=== Try it ===
Keep every word of the entries and print them exactly; the pictures stay out.

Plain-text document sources
↓

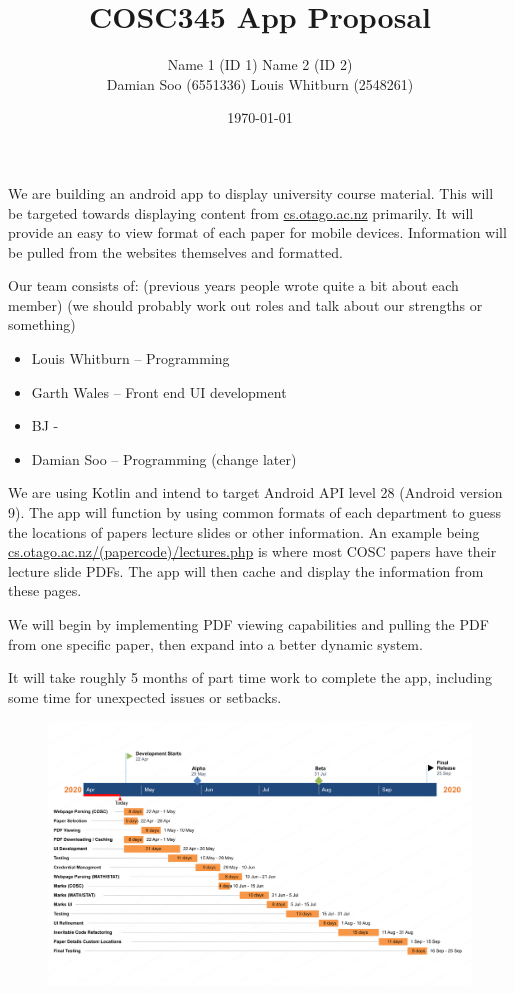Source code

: \documentclass{article}
\title{COSC345 App Proposal}
\author{Name 1 (ID 1) Name 2 (ID 2) \\ Damian Soo (6551336) Louis Whitburn (2548261)}
\date{\today}
\begin{document}
	\maketitle
	
	We are building an android app to display university course material. This will be targeted towards displaying content from \url{cs.otago.ac.nz} primarily. It will provide an easy to view format of each paper for mobile devices. Information will be pulled from the websites themselves and formatted.
	
	Our team consists of: (previous years people wrote quite a bit about each member)
	(we should probably work out roles and talk about our strengths or something)
	\begin{itemize}
		\item Louis Whitburn – Programming
		\item Garth Wales – Front end UI development
		\item BJ - 
		\item Damian Soo – Programming (change later)
	\end{itemize}

	We are using Kotlin and intend to target Android API level 28 (Android version 9). The app will function by using common formats of each department to guess the locations of papers lecture slides or other information. An example being \url{cs.otago.ac.nz/(papercode)/lectures.php} is where most COSC papers have their lecture slide PDFs. The app will then cache and display the information from these pages.

	We will begin by implementing PDF viewing capabilities and pulling the PDF from one specific paper, then expand into a better dynamic system. 

	It will take roughly 5 months of part time work to complete the app, including some time for unexpected issues or setbacks.
	
	\begin{figure}[h!]
		\centering
		\includegraphics[width=\linewidth]{chart.png}
	\end{figure}
	
\end{document}
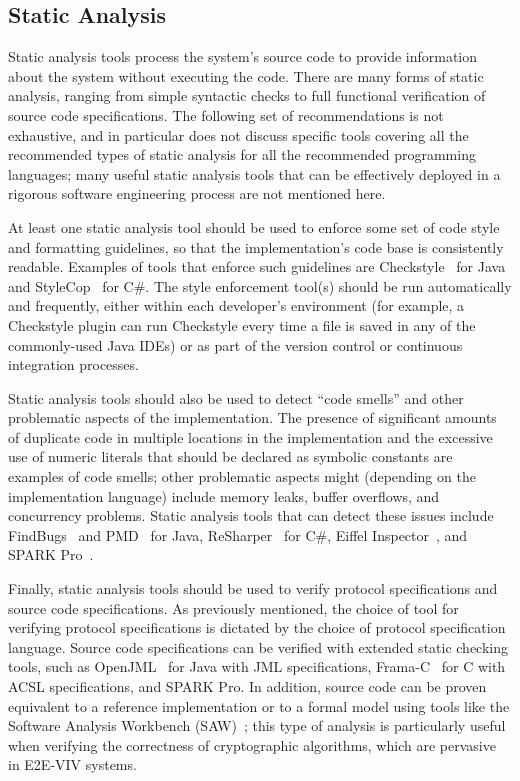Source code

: \subsection{Static Analysis}

Static analysis tools process the system's source code to provide
information about the system without executing the code.  There are
many forms of static analysis, ranging from simple syntactic checks to
full functional verification of source code specifications. The
following set of recommendations is not exhaustive, and in particular
does not discuss specific tools covering all the recommended types of
static analysis for all the recommended programming languages; many
useful static analysis tools that can be effectively deployed in a
rigorous software engineering process are not mentioned here.

At least one static analysis tool should be used to enforce some set
of code style and formatting guidelines, so that the implementation's
code base is consistently readable. Examples of tools that enforce
such guidelines are Checkstyle~\cite{Checkstyle} for Java and
StyleCop~\cite{StyleCop} for C\#. The style enforcement tool(s) should
be run automatically and frequently, either within each developer's
environment (for example, a Checkstyle plugin can run Checkstyle every
time a file is saved in any of the commonly-used Java IDEs) or as part
of the version control or continuous integration processes.

Static analysis tools should also be used to detect ``code smells''
and other problematic aspects of the implementation. The presence of
significant amounts of duplicate code in multiple locations in the
implementation and the excessive use of numeric literals that should
be declared as symbolic constants are examples of code smells; other
problematic aspects might (depending on the implementation language)
include memory leaks, buffer overflows, and concurrency problems.
Static analysis tools that can detect these issues include
FindBugs~\cite{FindBugs} and PMD~\cite{PMD} for Java,
ReSharper~\cite{ReSharper} for C\#, Eiffel
Inspector~\cite{EiffelInspector}, and SPARK Pro~\cite{SPARKPro}.

Finally, static analysis tools should be used to verify protocol
specifications and source code specifications. As previously
mentioned, the choice of tool for verifying protocol specifications is
dictated by the choice of protocol specification language. Source code
specifications can be verified with extended static checking tools,
such as OpenJML~\cite{OpenJML} for Java with JML specifications,
Frama-C~\cite{Frama-C} for C with ACSL specifications, and SPARK
Pro. In addition, source code can be proven equivalent to a reference
implementation or to a formal model using tools like the Software
Analysis Workbench (SAW)~\cite{SAW}; this type of analysis is
particularly useful when verifying the correctness of cryptographic
algorithms, which are pervasive in E2E-VIV systems.


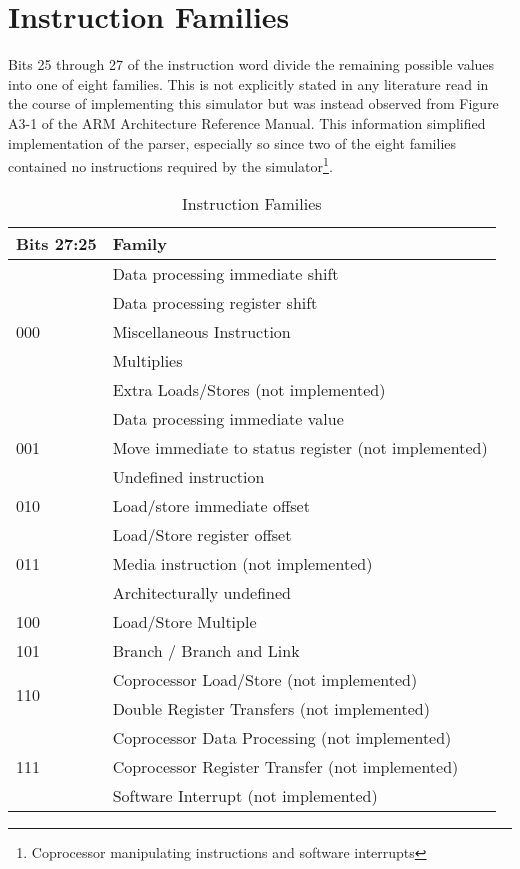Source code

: \section{Instruction Families}
\label{sec:appendix:instruction_families}

Bits 25 through 27 of the instruction word divide the remaining possible values into one of eight families. This is not explicitly stated in any literature read in the course of implementing this simulator but was instead observed from Figure A3-1 of the ARM Architecture Reference Manual\citep[pp. A3-2]{armarm:2005}. This information simplified implementation of the parser, especially so since two of the eight families contained no instructions required by the simulator\footnote{Coprocessor manipulating instructions and software interrupts}.

\begin{table}
  \caption{Instruction Families}
  \label{table:families}
  \begin{tabularx}{\textwidth}{l|X}
    Bits 27:25 & Family \\ \hline
    \multirow{5}{*}{000} & Data processing immediate shift \\
                         & Data processing register shift \\
                         & Miscellaneous Instruction \\
                         & Multiplies \\
                         & Extra Loads/Stores (not implemented) \\ \hline
    \multirow{3}{*}{001} & Data processing immediate value \\
                         & Move immediate to status register (not implemented) \\
                         & Undefined instruction \\ \hline
    010 & Load/store immediate offset \\ \hline
    \multirow{3}{*}{011} & Load/Store register offset \\
                         & Media instruction (not implemented) \\
                         & Architecturally undefined \\ \hline
    100 & Load/Store Multiple \\ \hline
    101 & Branch / Branch and Link \\ \hline
    \multirow{2}{*}{110} & Coprocessor Load/Store (not implemented) \\
                         & Double Register Transfers (not implemented) \\ \hline
    \multirow{3}{*}{111} & Coprocessor Data Processing (not implemented) \\
                         & Coprocessor Register Transfer (not implemented) \\
                         & Software Interrupt (not implemented)
  \end{tabularx}
\end{table}



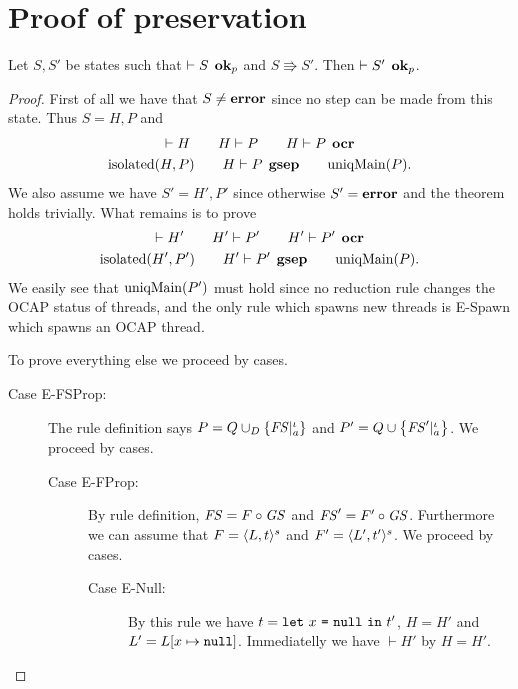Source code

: \section{Proof of preservation}
\label{sec:proof_of_preservation}

\begin{theorem*}[Preservation]
  Let $S, S'$ be states such that $\vdash S \:\: \mbox{{\bf ok}$_p$}$ and $S \Rrightarrow
  S'$. Then $\vdash S' \:\: \mbox{{\bf ok}$_p$}$.
\end{theorem*}

\begin{proof} 
  First of all we have that $S \neq \mbox{{\bf error}}$ since no step can be made from this
  state. Thus $S = H, P$ and
  \begin{equation*}
    \begin{gathered}
      \vdash H \quad\quad H \vdash P \quad\quad H \vdash P \:\: \mbox{\bf ocr} \\
      \mbox{$\mathrm{isolated}$}{(H, P)} \quad\quad H \vdash P \:\: \mbox{\bf gsep} \quad\quad \mbox{$\mathrm{uniqMain}$}(P).
    \end{gathered}
  \end{equation*}
  We also assume we have $S' = H', P'$ since otherwise $S' = \mbox{{\bf error}}$ and the
  theorem holds trivially. What remains is to prove
  \begin{equation*}
    \begin{gathered}
      \vdash H' \quad\quad H' \vdash P' \quad\quad H' \vdash P' \:\: \mbox{\bf ocr} \\
      \mbox{$\mathrm{isolated}$}{(H', P')} \quad\quad H' \vdash P' \:\: \mbox{\bf gsep} \quad\quad
      \mbox{$\mathrm{uniqMain}$}(P).
    \end{gathered}
  \end{equation*}
  We easily see that $\mbox{$\mathrm{uniqMain}$}(P')$ must hold since no reduction rule changes
  the OCAP status of threads, and the only rule which spawns new threads is {\sc
  E-Spawn} which spawns an OCAP thread.

  To prove everything else we proceed by cases.
  \begin{description}
    \item[Case {\sc E-FSProp}:] The \EFSProp{} rule definition says $P =
      Q \cup_D \left\{ \mathit{FS}|_a^\iota \right\}$ and $P' = Q \cup \left\{
        \mathit{FS}'|_a^\iota \right\}$. We proceed by cases.
      \begin{description}
        \item[Case {\sc E-FProp}:] By \EFProp{} rule definition, $\mathit{FS} = F \circ
          \mathit{GS}$ and $\mathit{FS}' = F' \circ \mathit{GS}$. Furthermore we can assume
          that $F = \mbox{$\langle L, t \rangle^s$}$ and $F' = \mbox{$\langle L', t' \rangle^s$}$.
          We proceed by cases.
          \begin{description}
            \item[Case {\sc E-Null}:] By this rule we have $t =
              \mbox{\mdseries\texttt{let}~$x$~\texttt{=}~$\mbox{\mdseries\texttt{null}}$~\texttt{in}~$t'$}$, $H = H'$ and $L' = L[x \mapsto \mbox{\mdseries\texttt{null}}]$.
              Immediatelly we have $\vdash H'$ by $H = H'$.


\end{description}
\end{description}
\end{description}
\end{proof}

↑

=== Output of the exercise ===
Source code

: \documentclass{article}
\title{COSC345 App Proposal}
\author{Name 1 (ID 1) Name 2 (ID 2) \\ Damian Soo (6551336) Louis Whitburn (2548261)}
\date{\today}
\begin{document}
	\maketitle
	
	We are building an android app to display university course material. This will be targeted towards displaying content from \url{cs.otago.ac.nz} primarily. It will provide an easy to view format of each paper for mobile devices. Information will be pulled from the websites themselves and formatted.
	
	Our team consists of: (previous years people wrote quite a bit about each member)
	(we should probably work out roles and talk about our strengths or something)
	\begin{itemize}
		\item Louis Whitburn – Programming
		\item Garth Wales – Front end UI development
		\item BJ - 
		\item Damian Soo – Programming (change later)
	\end{itemize}

	We are using Kotlin and intend to target Android API level 28 (Android version 9). The app will function by using common formats of each department to guess the locations of papers lecture slides or other information. An example being \url{cs.otago.ac.nz/(papercode)/lectures.php} is where most COSC papers have their lecture slide PDFs. The app will then cache and display the information from these pages.

	We will begin by implementing PDF viewing capabilities and pulling the PDF from one specific paper, then expand into a better dynamic system. 

	It will take roughly 5 months of part time work to complete the app, including some time for unexpected issues or setbacks.
	
	\begin{figure}[h!]
		\centering
		\includegraphics[width=\linewidth]{chart.png}
	\end{figure}
	
\end{document}
Source code

: \subsection{Static Analysis}

Static analysis tools process the system's source code to provide
information about the system without executing the code.  There are
many forms of static analysis, ranging from simple syntactic checks to
full functional verification of source code specifications. The
following set of recommendations is not exhaustive, and in particular
does not discuss specific tools covering all the recommended types of
static analysis for all the recommended programming languages; many
useful static analysis tools that can be effectively deployed in a
rigorous software engineering process are not mentioned here.

At least one static analysis tool should be used to enforce some set
of code style and formatting guidelines, so that the implementation's
code base is consistently readable. Examples of tools that enforce
such guidelines are Checkstyle~\cite{Checkstyle} for Java and
StyleCop~\cite{StyleCop} for C\#. The style enforcement tool(s) should
be run automatically and frequently, either within each developer's
environment (for example, a Checkstyle plugin can run Checkstyle every
time a file is saved in any of the commonly-used Java IDEs) or as part
of the version control or continuous integration processes.

Static analysis tools should also be used to detect ``code smells''
and other problematic aspects of the implementation. The presence of
significant amounts of duplicate code in multiple locations in the
implementation and the excessive use of numeric literals that should
be declared as symbolic constants are examples of code smells; other
problematic aspects might (depending on the implementation language)
include memory leaks, buffer overflows, and concurrency problems.
Static analysis tools that can detect these issues include
FindBugs~\cite{FindBugs} and PMD~\cite{PMD} for Java,
ReSharper~\cite{ReSharper} for C\#, Eiffel
Inspector~\cite{EiffelInspector}, and SPARK Pro~\cite{SPARKPro}.

Finally, static analysis tools should be used to verify protocol
specifications and source code specifications. As previously
mentioned, the choice of tool for verifying protocol specifications is
dictated by the choice of protocol specification language. Source code
specifications can be verified with extended static checking tools,
such as OpenJML~\cite{OpenJML} for Java with JML specifications,
Frama-C~\cite{Frama-C} for C with ACSL specifications, and SPARK
Pro. In addition, source code can be proven equivalent to a reference
implementation or to a formal model using tools like the Software
Analysis Workbench (SAW)~\cite{SAW}; this type of analysis is
particularly useful when verifying the correctness of cryptographic
algorithms, which are pervasive in E2E-VIV systems.


Source code

: \section{Instruction Families}
\label{sec:appendix:instruction_families}

Bits 25 through 27 of the instruction word divide the remaining possible values into one of eight families. This is not explicitly stated in any literature read in the course of implementing this simulator but was instead observed from Figure A3-1 of the ARM Architecture Reference Manual\citep[pp. A3-2]{armarm:2005}. This information simplified implementation of the parser, especially so since two of the eight families contained no instructions required by the simulator\footnote{Coprocessor manipulating instructions and software interrupts}.

\begin{table}
  \caption{Instruction Families}
  \label{table:families}
  \begin{tabularx}{\textwidth}{l|X}
    Bits 27:25 & Family \\ \hline
    \multirow{5}{*}{000} & Data processing immediate shift \\
                         & Data processing register shift \\
                         & Miscellaneous Instruction \\
                         & Multiplies \\
                         & Extra Loads/Stores (not implemented) \\ \hline
    \multirow{3}{*}{001} & Data processing immediate value \\
                         & Move immediate to status register (not implemented) \\
                         & Undefined instruction \\ \hline
    010 & Load/store immediate offset \\ \hline
    \multirow{3}{*}{011} & Load/Store register offset \\
                         & Media instruction (not implemented) \\
                         & Architecturally undefined \\ \hline
    100 & Load/Store Multiple \\ \hline
    101 & Branch / Branch and Link \\ \hline
    \multirow{2}{*}{110} & Coprocessor Load/Store (not implemented) \\
                         & Double Register Transfers (not implemented) \\ \hline
    \multirow{3}{*}{111} & Coprocessor Data Processing (not implemented) \\
                         & Coprocessor Register Transfer (not implemented) \\
                         & Software Interrupt (not implemented)
  \end{tabularx}
\end{table}



Source code

: \section{Proof of preservation}
\label{sec:proof_of_preservation}

\begin{theorem*}[Preservation]
  Let $S, S'$ be states such that $\vdash S \:\: \mbox{{\bf ok}$_p$}$ and $S \Rrightarrow
  S'$. Then $\vdash S' \:\: \mbox{{\bf ok}$_p$}$.
\end{theorem*}

\begin{proof} 
  First of all we have that $S \neq \mbox{{\bf error}}$ since no step can be made from this
  state. Thus $S = H, P$ and
  \begin{equation*}
    \begin{gathered}
      \vdash H \quad\quad H \vdash P \quad\quad H \vdash P \:\: \mbox{\bf ocr} \\
      \mbox{$\mathrm{isolated}$}{(H, P)} \quad\quad H \vdash P \:\: \mbox{\bf gsep} \quad\quad \mbox{$\mathrm{uniqMain}$}(P).
    \end{gathered}
  \end{equation*}
  We also assume we have $S' = H', P'$ since otherwise $S' = \mbox{{\bf error}}$ and the
  theorem holds trivially. What remains is to prove
  \begin{equation*}
    \begin{gathered}
      \vdash H' \quad\quad H' \vdash P' \quad\quad H' \vdash P' \:\: \mbox{\bf ocr} \\
      \mbox{$\mathrm{isolated}$}{(H', P')} \quad\quad H' \vdash P' \:\: \mbox{\bf gsep} \quad\quad
      \mbox{$\mathrm{uniqMain}$}(P).
    \end{gathered}
  \end{equation*}
  We easily see that $\mbox{$\mathrm{uniqMain}$}(P')$ must hold since no reduction rule changes
  the OCAP status of threads, and the only rule which spawns new threads is {\sc
  E-Spawn} which spawns an OCAP thread.

  To prove everything else we proceed by cases.
  \begin{description}
    \item[Case {\sc E-FSProp}:] The \EFSProp{} rule definition says $P =
      Q \cup_D \left\{ \mathit{FS}|_a^\iota \right\}$ and $P' = Q \cup \left\{
        \mathit{FS}'|_a^\iota \right\}$. We proceed by cases.
      \begin{description}
        \item[Case {\sc E-FProp}:] By \EFProp{} rule definition, $\mathit{FS} = F \circ
          \mathit{GS}$ and $\mathit{FS}' = F' \circ \mathit{GS}$. Furthermore we can assume
          that $F = \mbox{$\langle L, t \rangle^s$}$ and $F' = \mbox{$\langle L', t' \rangle^s$}$.
          We proceed by cases.
          \begin{description}
            \item[Case {\sc E-Null}:] By this rule we have $t =
              \mbox{\mdseries\texttt{let}~$x$~\texttt{=}~$\mbox{\mdseries\texttt{null}}$~\texttt{in}~$t'$}$, $H = H'$ and $L' = L[x \mapsto \mbox{\mdseries\texttt{null}}]$.
              Immediatelly we have $\vdash H'$ by $H = H'$.


\end{description}
\end{description}
\end{description}
\end{proof}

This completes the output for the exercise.